What was the band trying to achieve on the new album? Were there any concepts or themes you were trying to explore?

I think we all had different goals. I think Jeff Martin maybe wanted to encapsulate our whole career in this record; because the album does touch on certain things. Like the song that he brought, “Submission”, that was probably the best example – something from our Transmission era. And then there was the song “Brazil”, which was exploring South American rhythms for the first time.

My goal was to get Jeff Martin to play guitar. When we were growing up together and shared an apartment in Toronto, he used to play guitar for six hours a day. Basically he’d put on Led Zeppelin I, play that, play Led Zeppelin II, III, IV, he’d go through the catalogue. Then he’d hit the bootlegs.
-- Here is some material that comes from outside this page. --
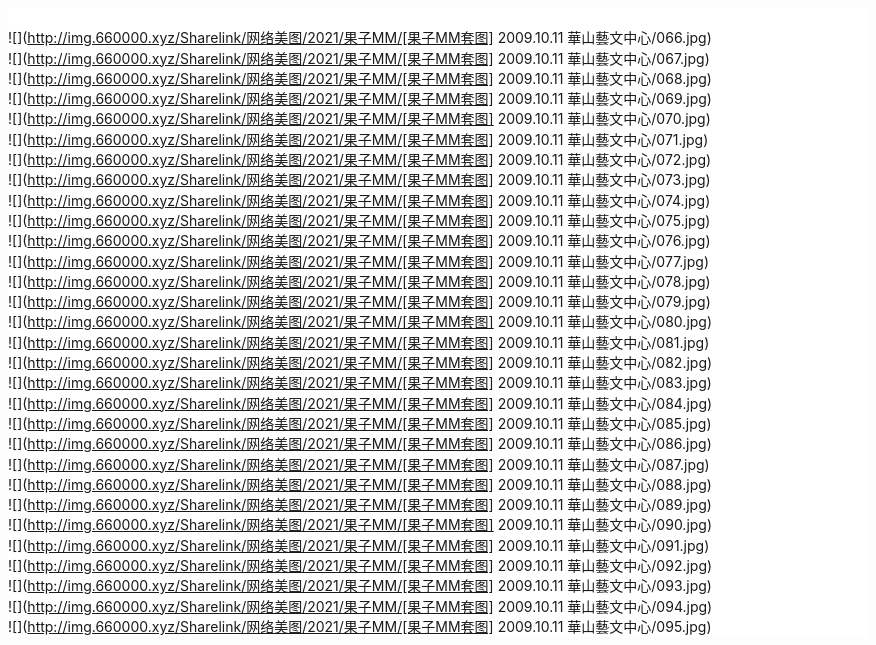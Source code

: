 <br>![](http://img.660000.xyz/Sharelink/网络美图/2021/果子MM/[果子MM套图] 2009.10.11 華山藝文中心/066.jpg) <br>![](http://img.660000.xyz/Sharelink/网络美图/2021/果子MM/[果子MM套图] 2009.10.11 華山藝文中心/067.jpg) <br>![](http://img.660000.xyz/Sharelink/网络美图/2021/果子MM/[果子MM套图] 2009.10.11 華山藝文中心/068.jpg) <br>![](http://img.660000.xyz/Sharelink/网络美图/2021/果子MM/[果子MM套图] 2009.10.11 華山藝文中心/069.jpg) <br>![](http://img.660000.xyz/Sharelink/网络美图/2021/果子MM/[果子MM套图] 2009.10.11 華山藝文中心/070.jpg) <br>![](http://img.660000.xyz/Sharelink/网络美图/2021/果子MM/[果子MM套图] 2009.10.11 華山藝文中心/071.jpg) <br>![](http://img.660000.xyz/Sharelink/网络美图/2021/果子MM/[果子MM套图] 2009.10.11 華山藝文中心/072.jpg) <br>![](http://img.660000.xyz/Sharelink/网络美图/2021/果子MM/[果子MM套图] 2009.10.11 華山藝文中心/073.jpg) <br>![](http://img.660000.xyz/Sharelink/网络美图/2021/果子MM/[果子MM套图] 2009.10.11 華山藝文中心/074.jpg) <br>![](http://img.660000.xyz/Sharelink/网络美图/2021/果子MM/[果子MM套图] 2009.10.11 華山藝文中心/075.jpg) <br>![](http://img.660000.xyz/Sharelink/网络美图/2021/果子MM/[果子MM套图] 2009.10.11 華山藝文中心/076.jpg) <br>![](http://img.660000.xyz/Sharelink/网络美图/2021/果子MM/[果子MM套图] 2009.10.11 華山藝文中心/077.jpg) <br>![](http://img.660000.xyz/Sharelink/网络美图/2021/果子MM/[果子MM套图] 2009.10.11 華山藝文中心/078.jpg) <br>![](http://img.660000.xyz/Sharelink/网络美图/2021/果子MM/[果子MM套图] 2009.10.11 華山藝文中心/079.jpg) <br>![](http://img.660000.xyz/Sharelink/网络美图/2021/果子MM/[果子MM套图] 2009.10.11 華山藝文中心/080.jpg) <br>![](http://img.660000.xyz/Sharelink/网络美图/2021/果子MM/[果子MM套图] 2009.10.11 華山藝文中心/081.jpg) <br>![](http://img.660000.xyz/Sharelink/网络美图/2021/果子MM/[果子MM套图] 2009.10.11 華山藝文中心/082.jpg) <br>![](http://img.660000.xyz/Sharelink/网络美图/2021/果子MM/[果子MM套图] 2009.10.11 華山藝文中心/083.jpg) <br>![](http://img.660000.xyz/Sharelink/网络美图/2021/果子MM/[果子MM套图] 2009.10.11 華山藝文中心/084.jpg) <br>![](http://img.660000.xyz/Sharelink/网络美图/2021/果子MM/[果子MM套图] 2009.10.11 華山藝文中心/085.jpg) <br>![](http://img.660000.xyz/Sharelink/网络美图/2021/果子MM/[果子MM套图] 2009.10.11 華山藝文中心/086.jpg) <br>![](http://img.660000.xyz/Sharelink/网络美图/2021/果子MM/[果子MM套图] 2009.10.11 華山藝文中心/087.jpg) <br>![](http://img.660000.xyz/Sharelink/网络美图/2021/果子MM/[果子MM套图] 2009.10.11 華山藝文中心/088.jpg) <br>![](http://img.660000.xyz/Sharelink/网络美图/2021/果子MM/[果子MM套图] 2009.10.11 華山藝文中心/089.jpg) <br>![](http://img.660000.xyz/Sharelink/网络美图/2021/果子MM/[果子MM套图] 2009.10.11 華山藝文中心/090.jpg) <br>![](http://img.660000.xyz/Sharelink/网络美图/2021/果子MM/[果子MM套图] 2009.10.11 華山藝文中心/091.jpg) <br>![](http://img.660000.xyz/Sharelink/网络美图/2021/果子MM/[果子MM套图] 2009.10.11 華山藝文中心/092.jpg) <br>![](http://img.660000.xyz/Sharelink/网络美图/2021/果子MM/[果子MM套图] 2009.10.11 華山藝文中心/093.jpg) <br>![](http://img.660000.xyz/Sharelink/网络美图/2021/果子MM/[果子MM套图] 2009.10.11 華山藝文中心/094.jpg) <br>![](http://img.660000.xyz/Sharelink/网络美图/2021/果子MM/[果子MM套图] 2009.10.11 華山藝文中心/095.jpg) <br>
He was just such an incredible guitarist back then, because he played so often. I was just trying to get him back in that frame of mind again, because he’s been a producer for so long. When he plays keyboard parts, it’s like, “Oh, that’s interesting. Want to play guitar now?” I mean, he’s such a well-rounded musician, he can play all the instruments, but he really excels on guitar.
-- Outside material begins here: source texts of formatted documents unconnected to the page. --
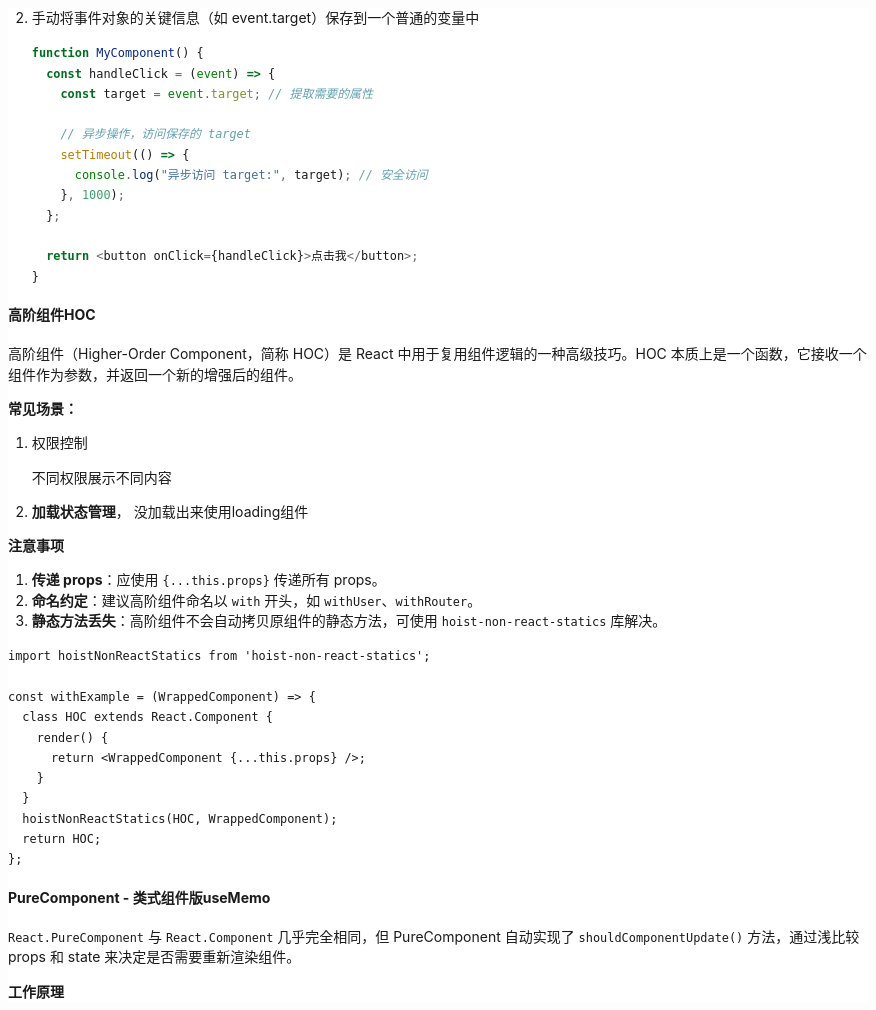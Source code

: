 2. 手动将事件对象的关键信息（如 event.target）保存到一个普通的变量中

   ```js
   function MyComponent() {
     const handleClick = (event) => {
       const target = event.target; // 提取需要的属性
   
       // 异步操作，访问保存的 target
       setTimeout(() => {
         console.log("异步访问 target:", target); // 安全访问
       }, 1000);
     };
   
     return <button onClick={handleClick}>点击我</button>;
   }
   ```

   

#### 高阶组件HOC

高阶组件（Higher-Order Component，简称 HOC）是 React 中用于复用组件逻辑的一种高级技巧。HOC 本质上是一个函数，它接收一个组件作为参数，并返回一个新的增强后的组件。

**常见场景：**

1. 权限控制

   不同权限展示不同内容

2. **加载状态管理**， 没加载出来使用loading组件

**注意事项**

1. **传递 props**：应使用 `{...this.props}` 传递所有 props。
2. **命名约定**：建议高阶组件命名以 `with` 开头，如 `withUser`、`withRouter`。
3. **静态方法丢失**：高阶组件不会自动拷贝原组件的静态方法，可使用 `hoist-non-react-statics` 库解决。

```react
import hoistNonReactStatics from 'hoist-non-react-statics';

const withExample = (WrappedComponent) => {
  class HOC extends React.Component {
    render() {
      return <WrappedComponent {...this.props} />;
    }
  }
  hoistNonReactStatics(HOC, WrappedComponent);
  return HOC;
};
```



#### PureComponent  -  类式组件版useMemo

`React.PureComponent` 与 `React.Component` 几乎完全相同，但 PureComponent 自动实现了 `shouldComponentUpdate()` 方法，通过浅比较 props 和 state 来决定是否需要重新渲染组件。

**工作原理**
Growing up, across from Detroit, Michigan too had an impact. Detroit is the music town of North America. If you take Motown, MC5, Bob Seger, Kid Rock, Eminem, there’s just so much music that came from Detroit. Jeff grew up with a different experience of blues music than most Canadians would. I can’t imagine another place in Canada that is more affected by the blues than Windsor. Because just across the river in Detroit is the Soup Kitchen and all these great blues clubs, and all these great Detroit bands would come over and play.

Jeff’s father was a huge blues fan, and he wouldn’t let Jeff listen to British hard rock. That what I was listening to – Led Zeppelin, Deep Purple, Black Sabbath, all that kinda stuff. Jeff wasn’t allowed to have those records in his house up until a certain age. But that means he learnt his licks from the three Kings – B.B. King, Albert King and Freddie King.

That’s interesting – I wouldn’t have pegged Jeff for a blues purist. I would have thought that his background would have been more Zeppelin-style rock tradition.

Well, blues is where that tradition came from, though. You have a seventeen-year-old Jimmy Page going home from the record store with a new 45. He’d put it on and just learn every riff on it.

Actually, on one of the songs on the album, “The Cass Corridor”, is a tribute to Detroit lyrically. The reference for that is we went back to pre-Robert Johnson blues, just asking “What happened here before Robert Johnson laid ground for people after him?” There are some Chicago blues songs that we were a reference for “The Cass Corridor”  – just a bunch of riffs from an album of dirty blues songs from the late ‘20s, early ‘30s. We were thinking, “Which one of these riffs is a reference to a more modern sound?” We changed notes around and grabbed the vibe of it. That’s where “The Cass Corridor” came from.